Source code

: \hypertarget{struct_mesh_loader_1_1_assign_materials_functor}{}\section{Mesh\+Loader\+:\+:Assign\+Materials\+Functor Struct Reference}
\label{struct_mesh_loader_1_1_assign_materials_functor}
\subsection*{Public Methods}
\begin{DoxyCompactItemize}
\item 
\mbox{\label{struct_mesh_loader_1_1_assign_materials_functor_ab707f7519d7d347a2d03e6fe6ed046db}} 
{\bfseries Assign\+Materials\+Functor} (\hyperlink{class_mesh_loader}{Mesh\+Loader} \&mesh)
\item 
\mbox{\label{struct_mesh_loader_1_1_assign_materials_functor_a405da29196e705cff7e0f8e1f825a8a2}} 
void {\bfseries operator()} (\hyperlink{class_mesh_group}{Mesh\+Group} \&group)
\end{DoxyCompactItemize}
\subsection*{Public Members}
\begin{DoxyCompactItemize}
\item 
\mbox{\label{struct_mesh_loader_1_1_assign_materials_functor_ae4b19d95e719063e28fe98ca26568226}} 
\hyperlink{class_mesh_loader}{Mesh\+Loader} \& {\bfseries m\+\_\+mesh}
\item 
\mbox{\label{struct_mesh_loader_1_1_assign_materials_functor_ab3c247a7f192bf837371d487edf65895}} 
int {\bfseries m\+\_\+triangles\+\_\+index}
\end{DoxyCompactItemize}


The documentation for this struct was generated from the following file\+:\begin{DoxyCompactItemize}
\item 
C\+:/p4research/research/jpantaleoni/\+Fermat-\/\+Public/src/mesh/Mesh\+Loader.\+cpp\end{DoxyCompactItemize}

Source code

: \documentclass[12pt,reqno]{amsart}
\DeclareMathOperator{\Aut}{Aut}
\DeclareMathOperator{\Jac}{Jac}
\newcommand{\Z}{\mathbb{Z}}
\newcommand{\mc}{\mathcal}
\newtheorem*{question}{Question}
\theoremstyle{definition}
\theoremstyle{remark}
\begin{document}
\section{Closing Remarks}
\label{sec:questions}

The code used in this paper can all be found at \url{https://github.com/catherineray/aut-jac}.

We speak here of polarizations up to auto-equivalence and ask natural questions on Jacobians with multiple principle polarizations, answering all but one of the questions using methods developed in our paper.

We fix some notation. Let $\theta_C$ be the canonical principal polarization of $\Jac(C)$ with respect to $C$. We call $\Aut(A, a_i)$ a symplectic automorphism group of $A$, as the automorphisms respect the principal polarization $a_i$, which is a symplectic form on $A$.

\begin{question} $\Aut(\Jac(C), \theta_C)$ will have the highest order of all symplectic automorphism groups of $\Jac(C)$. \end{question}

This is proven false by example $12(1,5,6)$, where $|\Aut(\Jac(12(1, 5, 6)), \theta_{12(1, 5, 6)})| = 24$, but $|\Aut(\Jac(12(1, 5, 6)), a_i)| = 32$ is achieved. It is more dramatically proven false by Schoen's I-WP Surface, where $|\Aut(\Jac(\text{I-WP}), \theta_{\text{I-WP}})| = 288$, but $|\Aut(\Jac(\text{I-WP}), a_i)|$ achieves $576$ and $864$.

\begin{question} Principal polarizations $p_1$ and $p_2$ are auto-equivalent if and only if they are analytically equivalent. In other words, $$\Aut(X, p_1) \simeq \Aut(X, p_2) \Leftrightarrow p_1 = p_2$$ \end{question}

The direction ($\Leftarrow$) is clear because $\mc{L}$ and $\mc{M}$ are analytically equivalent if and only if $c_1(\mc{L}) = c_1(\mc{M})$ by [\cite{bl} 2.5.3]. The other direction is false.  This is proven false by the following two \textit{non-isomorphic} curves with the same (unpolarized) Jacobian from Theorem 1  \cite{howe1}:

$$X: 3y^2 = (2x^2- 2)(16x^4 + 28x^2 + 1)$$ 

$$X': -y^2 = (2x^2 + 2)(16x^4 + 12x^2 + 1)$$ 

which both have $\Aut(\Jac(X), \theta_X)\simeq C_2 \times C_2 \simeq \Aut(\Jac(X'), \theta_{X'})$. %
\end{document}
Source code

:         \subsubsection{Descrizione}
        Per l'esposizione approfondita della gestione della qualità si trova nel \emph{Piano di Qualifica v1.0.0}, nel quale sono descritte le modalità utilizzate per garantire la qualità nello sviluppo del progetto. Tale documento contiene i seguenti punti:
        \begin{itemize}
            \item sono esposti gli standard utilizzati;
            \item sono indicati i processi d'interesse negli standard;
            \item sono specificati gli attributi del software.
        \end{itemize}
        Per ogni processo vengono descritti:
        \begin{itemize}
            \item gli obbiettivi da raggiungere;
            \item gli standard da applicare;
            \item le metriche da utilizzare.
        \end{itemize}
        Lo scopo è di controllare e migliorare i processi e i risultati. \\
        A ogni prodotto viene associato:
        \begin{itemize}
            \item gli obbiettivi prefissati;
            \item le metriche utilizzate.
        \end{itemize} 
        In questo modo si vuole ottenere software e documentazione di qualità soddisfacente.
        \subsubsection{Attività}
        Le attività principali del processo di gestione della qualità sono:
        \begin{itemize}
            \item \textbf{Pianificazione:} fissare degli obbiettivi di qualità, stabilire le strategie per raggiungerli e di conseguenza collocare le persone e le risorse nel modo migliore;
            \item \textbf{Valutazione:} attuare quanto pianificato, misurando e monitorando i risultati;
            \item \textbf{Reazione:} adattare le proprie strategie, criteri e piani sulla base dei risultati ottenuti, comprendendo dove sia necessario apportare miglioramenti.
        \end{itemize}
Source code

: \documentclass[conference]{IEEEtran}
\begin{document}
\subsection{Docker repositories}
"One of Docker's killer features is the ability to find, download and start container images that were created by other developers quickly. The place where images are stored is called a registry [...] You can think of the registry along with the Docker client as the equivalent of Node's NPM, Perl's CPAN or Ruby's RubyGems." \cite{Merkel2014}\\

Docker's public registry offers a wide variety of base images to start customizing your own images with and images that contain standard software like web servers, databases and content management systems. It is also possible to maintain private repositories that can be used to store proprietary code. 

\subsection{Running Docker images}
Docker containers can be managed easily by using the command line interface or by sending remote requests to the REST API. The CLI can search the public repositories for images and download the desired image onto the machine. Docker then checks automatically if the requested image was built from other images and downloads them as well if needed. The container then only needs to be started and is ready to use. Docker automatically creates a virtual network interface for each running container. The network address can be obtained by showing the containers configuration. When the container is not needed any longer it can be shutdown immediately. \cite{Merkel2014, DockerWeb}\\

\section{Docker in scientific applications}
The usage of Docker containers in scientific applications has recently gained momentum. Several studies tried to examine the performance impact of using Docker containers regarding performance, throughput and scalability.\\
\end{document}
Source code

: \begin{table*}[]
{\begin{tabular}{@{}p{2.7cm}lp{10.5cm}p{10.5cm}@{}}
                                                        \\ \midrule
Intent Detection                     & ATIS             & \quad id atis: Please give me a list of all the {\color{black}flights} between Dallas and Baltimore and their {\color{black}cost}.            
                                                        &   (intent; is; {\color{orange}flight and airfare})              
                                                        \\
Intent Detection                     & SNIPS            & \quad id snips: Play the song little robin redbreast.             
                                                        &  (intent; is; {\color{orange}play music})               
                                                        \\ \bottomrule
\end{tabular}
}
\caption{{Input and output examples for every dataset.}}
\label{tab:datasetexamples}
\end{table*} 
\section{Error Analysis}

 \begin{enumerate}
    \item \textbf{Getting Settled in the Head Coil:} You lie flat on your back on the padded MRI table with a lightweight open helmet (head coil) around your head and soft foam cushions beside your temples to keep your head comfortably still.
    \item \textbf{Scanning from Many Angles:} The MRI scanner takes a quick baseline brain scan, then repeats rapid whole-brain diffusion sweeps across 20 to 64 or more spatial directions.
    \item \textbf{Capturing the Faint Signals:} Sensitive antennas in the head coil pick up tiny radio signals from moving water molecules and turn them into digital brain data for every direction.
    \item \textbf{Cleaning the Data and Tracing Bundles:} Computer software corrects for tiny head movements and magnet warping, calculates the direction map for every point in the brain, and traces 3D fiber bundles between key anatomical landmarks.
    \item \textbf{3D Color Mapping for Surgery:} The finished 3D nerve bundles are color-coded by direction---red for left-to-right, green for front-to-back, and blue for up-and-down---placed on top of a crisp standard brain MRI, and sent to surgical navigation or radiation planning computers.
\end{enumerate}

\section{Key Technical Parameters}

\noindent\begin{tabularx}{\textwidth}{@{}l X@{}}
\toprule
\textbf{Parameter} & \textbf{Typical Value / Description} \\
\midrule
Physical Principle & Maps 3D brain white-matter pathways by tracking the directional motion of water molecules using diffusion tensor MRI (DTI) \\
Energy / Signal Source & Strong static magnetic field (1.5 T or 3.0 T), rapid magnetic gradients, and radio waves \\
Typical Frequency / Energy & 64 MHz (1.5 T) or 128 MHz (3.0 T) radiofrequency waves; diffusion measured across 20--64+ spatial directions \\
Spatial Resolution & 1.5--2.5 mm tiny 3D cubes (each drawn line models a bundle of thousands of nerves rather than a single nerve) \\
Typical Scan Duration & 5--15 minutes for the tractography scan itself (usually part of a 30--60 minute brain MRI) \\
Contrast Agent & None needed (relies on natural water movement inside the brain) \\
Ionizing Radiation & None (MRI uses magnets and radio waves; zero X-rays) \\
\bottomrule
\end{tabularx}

+ + + + +

Description of the task> Lines that include the word "water" — how many are there in the data? Answer with the number alone.

Response> 3